# PROMPT
Each time a line of the listing holds "containing", copy that line.

RECORDS Block Start

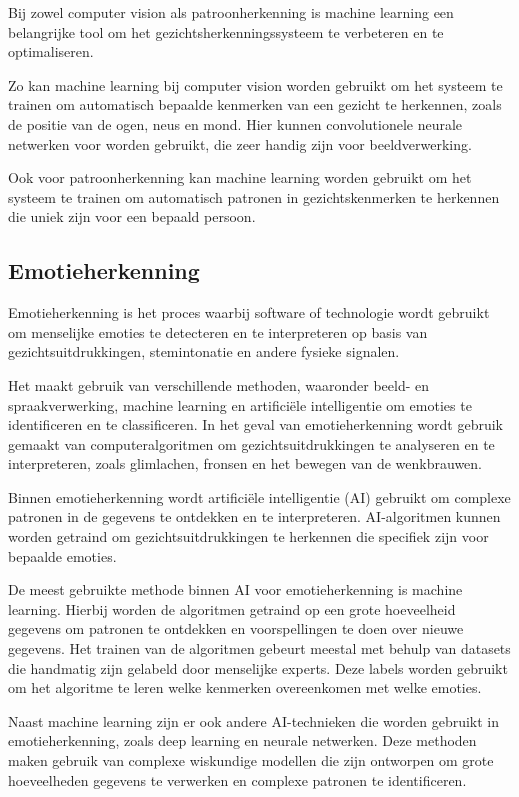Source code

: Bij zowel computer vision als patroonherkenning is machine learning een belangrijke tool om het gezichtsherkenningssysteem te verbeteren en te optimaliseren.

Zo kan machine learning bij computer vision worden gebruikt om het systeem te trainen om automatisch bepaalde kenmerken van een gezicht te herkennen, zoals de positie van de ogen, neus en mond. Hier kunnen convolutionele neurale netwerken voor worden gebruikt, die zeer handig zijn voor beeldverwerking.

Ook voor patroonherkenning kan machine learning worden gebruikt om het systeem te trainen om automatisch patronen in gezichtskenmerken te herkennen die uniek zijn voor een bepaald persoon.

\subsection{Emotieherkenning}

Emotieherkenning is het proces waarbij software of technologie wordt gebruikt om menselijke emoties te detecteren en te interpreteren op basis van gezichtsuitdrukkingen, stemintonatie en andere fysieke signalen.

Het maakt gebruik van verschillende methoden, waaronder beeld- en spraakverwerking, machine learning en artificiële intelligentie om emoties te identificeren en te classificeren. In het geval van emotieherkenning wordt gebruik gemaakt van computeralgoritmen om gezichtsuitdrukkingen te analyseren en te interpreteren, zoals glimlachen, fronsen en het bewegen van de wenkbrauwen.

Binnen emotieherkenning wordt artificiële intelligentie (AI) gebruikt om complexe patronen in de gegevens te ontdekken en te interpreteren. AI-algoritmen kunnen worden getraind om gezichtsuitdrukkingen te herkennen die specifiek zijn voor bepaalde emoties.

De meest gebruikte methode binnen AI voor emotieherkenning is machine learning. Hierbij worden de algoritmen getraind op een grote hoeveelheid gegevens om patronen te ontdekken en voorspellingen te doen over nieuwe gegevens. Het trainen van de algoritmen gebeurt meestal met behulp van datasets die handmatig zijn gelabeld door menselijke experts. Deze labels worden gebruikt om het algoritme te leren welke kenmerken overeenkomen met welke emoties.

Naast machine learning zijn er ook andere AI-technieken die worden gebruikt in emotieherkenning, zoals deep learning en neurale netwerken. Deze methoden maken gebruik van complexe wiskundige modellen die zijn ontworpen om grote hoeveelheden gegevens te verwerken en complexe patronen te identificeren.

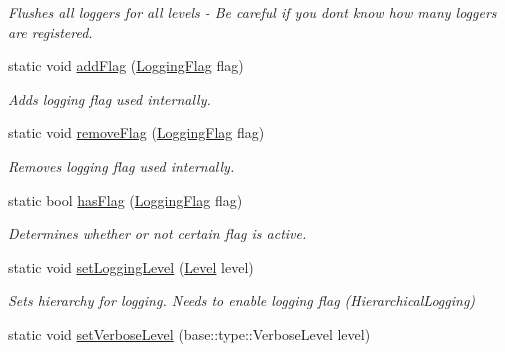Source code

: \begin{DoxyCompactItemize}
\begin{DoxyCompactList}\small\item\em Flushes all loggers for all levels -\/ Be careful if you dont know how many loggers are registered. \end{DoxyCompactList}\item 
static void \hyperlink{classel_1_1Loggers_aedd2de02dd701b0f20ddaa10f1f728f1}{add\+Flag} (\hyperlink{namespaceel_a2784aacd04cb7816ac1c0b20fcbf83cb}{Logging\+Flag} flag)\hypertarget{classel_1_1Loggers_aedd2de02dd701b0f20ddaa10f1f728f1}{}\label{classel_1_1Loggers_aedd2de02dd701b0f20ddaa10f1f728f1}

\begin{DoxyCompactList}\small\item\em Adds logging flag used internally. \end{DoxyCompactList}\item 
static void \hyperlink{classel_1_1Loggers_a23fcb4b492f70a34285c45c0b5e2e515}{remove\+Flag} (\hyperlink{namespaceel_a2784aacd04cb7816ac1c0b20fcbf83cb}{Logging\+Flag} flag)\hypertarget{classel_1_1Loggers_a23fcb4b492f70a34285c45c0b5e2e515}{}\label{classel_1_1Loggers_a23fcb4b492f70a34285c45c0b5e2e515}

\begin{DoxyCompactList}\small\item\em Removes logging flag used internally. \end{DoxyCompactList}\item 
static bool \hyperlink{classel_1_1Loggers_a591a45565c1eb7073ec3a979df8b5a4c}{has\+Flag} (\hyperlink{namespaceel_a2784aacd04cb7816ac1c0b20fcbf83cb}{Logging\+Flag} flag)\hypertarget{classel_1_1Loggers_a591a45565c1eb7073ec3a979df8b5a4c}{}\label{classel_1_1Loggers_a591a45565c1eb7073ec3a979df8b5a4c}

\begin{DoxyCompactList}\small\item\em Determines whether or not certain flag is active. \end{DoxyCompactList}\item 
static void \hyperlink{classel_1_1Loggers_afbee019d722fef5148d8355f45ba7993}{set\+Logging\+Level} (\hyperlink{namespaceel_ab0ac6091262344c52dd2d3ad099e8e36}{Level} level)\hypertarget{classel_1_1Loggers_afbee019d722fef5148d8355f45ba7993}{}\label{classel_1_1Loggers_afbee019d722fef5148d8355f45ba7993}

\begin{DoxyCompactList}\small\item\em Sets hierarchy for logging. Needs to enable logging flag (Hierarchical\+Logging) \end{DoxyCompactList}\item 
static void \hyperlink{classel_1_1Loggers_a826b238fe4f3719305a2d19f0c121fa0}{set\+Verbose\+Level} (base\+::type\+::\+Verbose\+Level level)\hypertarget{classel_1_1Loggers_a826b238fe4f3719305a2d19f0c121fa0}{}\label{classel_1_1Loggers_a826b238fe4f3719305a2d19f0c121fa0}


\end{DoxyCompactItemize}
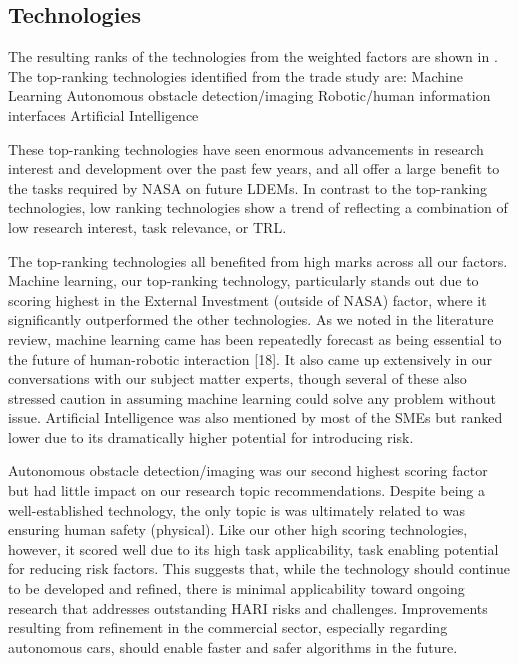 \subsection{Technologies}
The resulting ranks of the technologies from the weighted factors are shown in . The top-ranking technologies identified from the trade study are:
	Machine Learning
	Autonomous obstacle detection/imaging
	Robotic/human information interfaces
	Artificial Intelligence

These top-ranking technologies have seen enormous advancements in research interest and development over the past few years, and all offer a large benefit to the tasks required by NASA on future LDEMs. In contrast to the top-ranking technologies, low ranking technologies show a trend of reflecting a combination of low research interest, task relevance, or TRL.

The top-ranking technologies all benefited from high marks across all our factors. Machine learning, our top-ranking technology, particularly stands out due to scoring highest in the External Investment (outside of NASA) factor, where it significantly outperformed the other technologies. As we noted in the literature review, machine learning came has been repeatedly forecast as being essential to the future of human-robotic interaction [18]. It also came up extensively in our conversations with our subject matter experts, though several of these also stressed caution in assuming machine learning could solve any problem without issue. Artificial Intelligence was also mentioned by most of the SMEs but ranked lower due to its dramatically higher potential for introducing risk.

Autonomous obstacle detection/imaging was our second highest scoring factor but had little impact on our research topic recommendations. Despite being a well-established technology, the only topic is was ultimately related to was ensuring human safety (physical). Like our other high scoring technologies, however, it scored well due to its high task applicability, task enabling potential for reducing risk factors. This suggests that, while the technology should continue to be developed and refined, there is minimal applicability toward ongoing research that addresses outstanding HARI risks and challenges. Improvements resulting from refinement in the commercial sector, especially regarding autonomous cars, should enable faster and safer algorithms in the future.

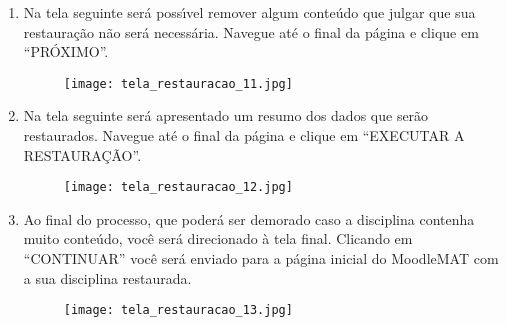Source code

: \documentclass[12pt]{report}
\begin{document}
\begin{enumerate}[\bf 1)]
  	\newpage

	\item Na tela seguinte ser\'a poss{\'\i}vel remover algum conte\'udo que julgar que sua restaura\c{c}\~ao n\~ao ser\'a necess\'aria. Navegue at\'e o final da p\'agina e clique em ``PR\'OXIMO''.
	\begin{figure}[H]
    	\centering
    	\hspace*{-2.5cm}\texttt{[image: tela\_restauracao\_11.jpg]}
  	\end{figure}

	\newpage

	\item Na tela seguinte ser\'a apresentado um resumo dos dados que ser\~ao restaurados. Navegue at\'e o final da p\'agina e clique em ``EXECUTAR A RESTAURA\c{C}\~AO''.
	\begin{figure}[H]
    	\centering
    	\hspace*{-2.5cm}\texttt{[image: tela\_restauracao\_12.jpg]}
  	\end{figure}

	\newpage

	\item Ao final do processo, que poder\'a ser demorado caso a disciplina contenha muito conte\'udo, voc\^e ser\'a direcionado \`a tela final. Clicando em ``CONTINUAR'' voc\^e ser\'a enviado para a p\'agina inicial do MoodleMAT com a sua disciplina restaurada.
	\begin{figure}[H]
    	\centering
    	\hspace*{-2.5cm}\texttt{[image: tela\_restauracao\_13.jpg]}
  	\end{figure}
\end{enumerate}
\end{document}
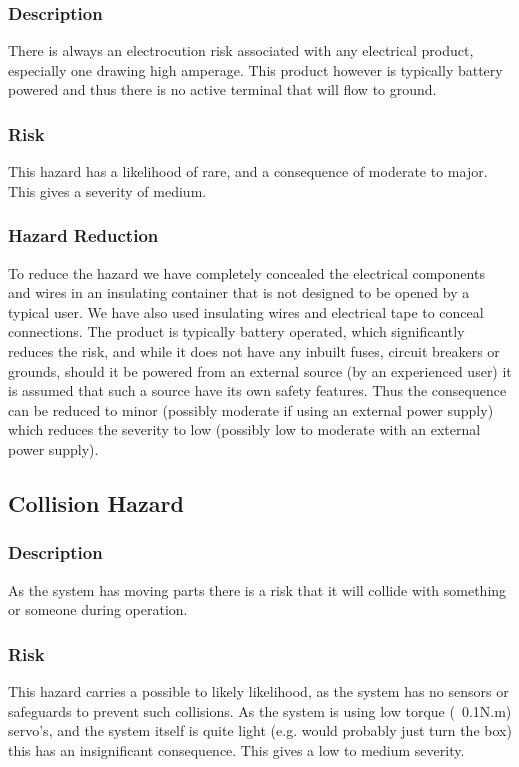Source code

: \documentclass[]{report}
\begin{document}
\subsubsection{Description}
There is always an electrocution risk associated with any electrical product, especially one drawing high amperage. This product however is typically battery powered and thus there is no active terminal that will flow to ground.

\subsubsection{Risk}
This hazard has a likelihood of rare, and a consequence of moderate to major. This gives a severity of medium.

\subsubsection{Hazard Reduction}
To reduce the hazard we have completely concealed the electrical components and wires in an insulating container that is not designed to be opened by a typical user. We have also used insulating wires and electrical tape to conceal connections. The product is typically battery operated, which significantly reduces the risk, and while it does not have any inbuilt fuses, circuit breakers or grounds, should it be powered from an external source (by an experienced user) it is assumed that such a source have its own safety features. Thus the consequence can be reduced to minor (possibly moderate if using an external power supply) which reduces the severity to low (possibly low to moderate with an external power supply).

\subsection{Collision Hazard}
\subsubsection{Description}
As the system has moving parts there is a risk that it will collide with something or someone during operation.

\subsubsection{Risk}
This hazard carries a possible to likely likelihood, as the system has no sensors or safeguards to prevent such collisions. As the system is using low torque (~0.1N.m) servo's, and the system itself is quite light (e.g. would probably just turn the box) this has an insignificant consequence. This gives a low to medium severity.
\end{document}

RECORDS Block End
RECORDS Block Start

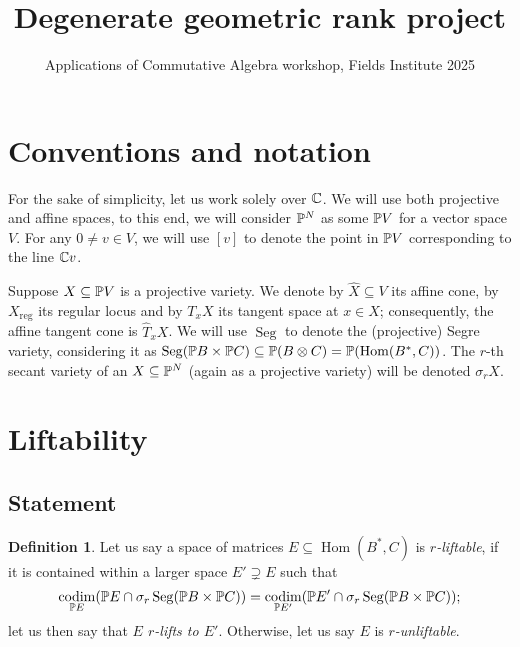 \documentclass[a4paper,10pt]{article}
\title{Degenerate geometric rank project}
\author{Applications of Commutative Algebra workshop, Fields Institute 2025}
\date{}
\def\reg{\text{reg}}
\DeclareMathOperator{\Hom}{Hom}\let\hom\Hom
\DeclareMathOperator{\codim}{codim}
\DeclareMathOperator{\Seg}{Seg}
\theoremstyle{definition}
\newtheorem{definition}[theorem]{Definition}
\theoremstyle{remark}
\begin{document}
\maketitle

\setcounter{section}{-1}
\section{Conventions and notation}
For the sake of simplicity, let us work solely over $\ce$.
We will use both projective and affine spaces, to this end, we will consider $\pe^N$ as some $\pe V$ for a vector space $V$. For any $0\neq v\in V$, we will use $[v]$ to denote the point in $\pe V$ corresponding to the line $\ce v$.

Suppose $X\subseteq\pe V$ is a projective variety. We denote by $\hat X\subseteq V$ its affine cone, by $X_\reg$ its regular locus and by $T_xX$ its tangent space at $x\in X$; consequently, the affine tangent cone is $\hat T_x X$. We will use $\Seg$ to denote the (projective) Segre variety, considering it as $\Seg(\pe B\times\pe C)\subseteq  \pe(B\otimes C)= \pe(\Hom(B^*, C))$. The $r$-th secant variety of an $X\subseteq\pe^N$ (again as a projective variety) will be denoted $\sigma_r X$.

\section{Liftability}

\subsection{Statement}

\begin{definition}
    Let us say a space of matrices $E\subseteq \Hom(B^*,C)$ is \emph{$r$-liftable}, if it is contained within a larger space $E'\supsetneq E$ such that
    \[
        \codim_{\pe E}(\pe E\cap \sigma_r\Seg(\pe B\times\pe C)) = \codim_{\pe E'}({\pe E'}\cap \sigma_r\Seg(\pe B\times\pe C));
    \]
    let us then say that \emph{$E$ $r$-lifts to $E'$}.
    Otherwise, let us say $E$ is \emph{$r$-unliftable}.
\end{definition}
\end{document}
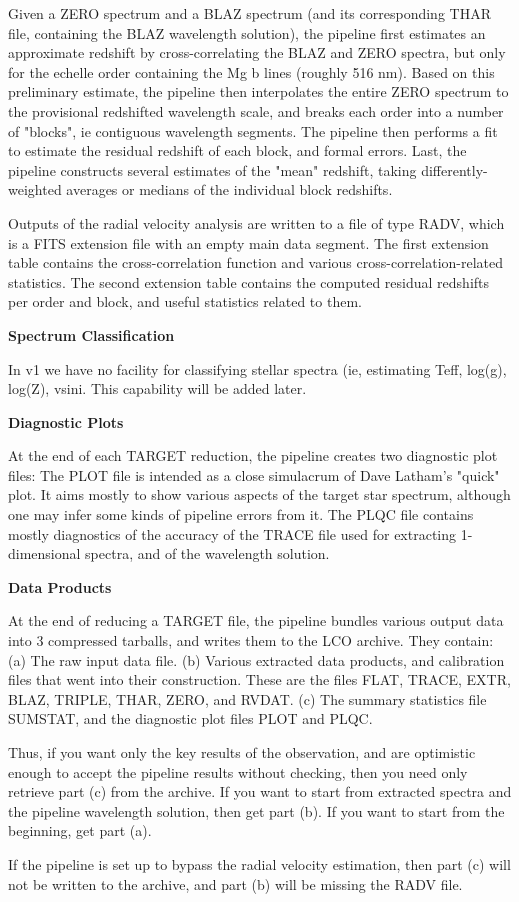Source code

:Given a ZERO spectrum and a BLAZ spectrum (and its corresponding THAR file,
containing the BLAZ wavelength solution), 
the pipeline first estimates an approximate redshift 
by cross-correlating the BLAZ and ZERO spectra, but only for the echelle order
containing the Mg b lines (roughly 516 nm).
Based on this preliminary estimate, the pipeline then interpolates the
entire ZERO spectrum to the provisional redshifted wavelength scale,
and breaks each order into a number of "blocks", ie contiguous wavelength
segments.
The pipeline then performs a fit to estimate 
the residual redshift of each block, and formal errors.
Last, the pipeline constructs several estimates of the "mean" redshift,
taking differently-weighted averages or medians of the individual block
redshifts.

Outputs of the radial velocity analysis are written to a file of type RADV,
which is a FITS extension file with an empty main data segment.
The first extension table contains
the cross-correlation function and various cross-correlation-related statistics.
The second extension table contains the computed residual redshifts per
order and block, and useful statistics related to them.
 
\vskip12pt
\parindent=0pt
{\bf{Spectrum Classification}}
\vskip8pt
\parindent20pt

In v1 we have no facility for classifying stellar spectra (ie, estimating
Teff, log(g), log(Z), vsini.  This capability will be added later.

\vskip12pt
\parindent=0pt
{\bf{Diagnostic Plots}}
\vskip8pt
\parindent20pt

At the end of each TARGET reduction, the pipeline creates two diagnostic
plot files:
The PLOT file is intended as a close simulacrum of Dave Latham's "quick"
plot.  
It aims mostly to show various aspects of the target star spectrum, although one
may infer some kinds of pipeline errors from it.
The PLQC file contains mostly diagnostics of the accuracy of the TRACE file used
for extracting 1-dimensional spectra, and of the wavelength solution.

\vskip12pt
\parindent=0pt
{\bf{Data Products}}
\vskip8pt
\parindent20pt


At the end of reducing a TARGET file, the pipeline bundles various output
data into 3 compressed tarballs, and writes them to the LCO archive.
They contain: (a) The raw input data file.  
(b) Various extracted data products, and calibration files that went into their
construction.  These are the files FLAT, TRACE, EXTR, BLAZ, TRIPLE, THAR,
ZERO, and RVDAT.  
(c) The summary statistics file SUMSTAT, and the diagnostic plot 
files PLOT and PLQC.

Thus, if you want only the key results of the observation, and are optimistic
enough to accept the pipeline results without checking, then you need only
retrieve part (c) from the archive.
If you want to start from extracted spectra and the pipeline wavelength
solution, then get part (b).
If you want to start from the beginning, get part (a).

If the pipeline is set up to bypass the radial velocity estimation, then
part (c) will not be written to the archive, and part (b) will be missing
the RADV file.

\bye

RECORDS Block End

# FINAL ANSWER
containing the BLAZ wavelength solution), 
containing the Mg b lines (roughly 516 nm).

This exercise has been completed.